# Data supplied
>>>
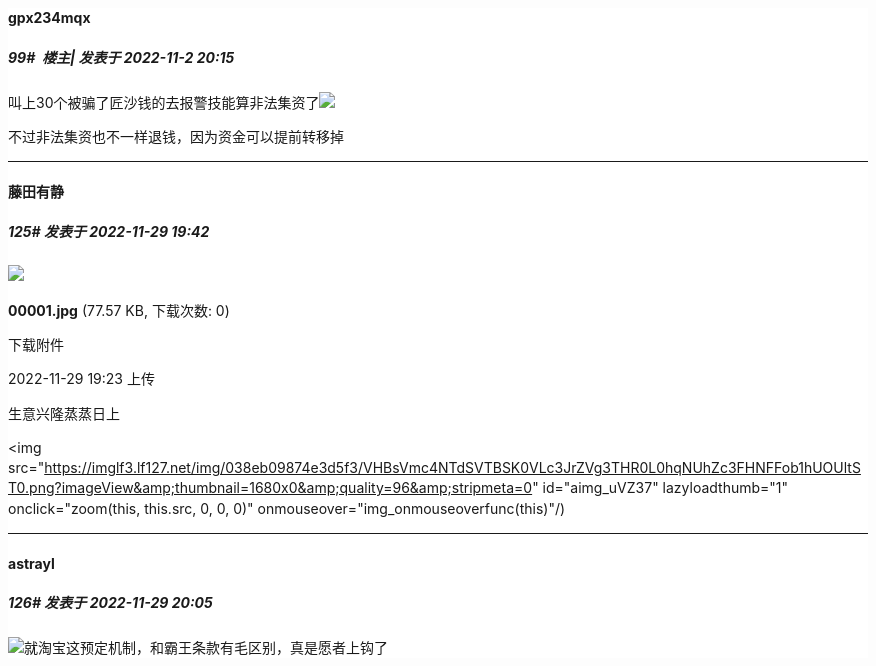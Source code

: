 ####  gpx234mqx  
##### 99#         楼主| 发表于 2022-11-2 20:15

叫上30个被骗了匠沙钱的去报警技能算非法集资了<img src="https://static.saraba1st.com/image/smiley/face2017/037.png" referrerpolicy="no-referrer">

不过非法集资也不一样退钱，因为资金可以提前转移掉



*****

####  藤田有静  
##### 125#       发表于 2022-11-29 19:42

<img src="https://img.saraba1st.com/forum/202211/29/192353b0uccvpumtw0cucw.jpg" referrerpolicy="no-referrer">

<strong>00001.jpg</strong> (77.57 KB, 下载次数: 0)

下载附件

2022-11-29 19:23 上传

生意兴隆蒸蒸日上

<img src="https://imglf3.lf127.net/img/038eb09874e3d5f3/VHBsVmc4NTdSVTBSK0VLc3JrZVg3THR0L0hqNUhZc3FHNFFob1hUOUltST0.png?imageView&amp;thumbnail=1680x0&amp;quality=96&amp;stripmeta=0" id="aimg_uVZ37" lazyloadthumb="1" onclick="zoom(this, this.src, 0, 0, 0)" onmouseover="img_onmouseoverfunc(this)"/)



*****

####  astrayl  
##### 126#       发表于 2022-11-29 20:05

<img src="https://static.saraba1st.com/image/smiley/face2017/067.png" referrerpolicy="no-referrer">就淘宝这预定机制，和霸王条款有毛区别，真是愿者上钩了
<<<
# Your task
Above are some records. Report the number of their lines that include "referrerpolicy", and add nothing else.

# Task response
3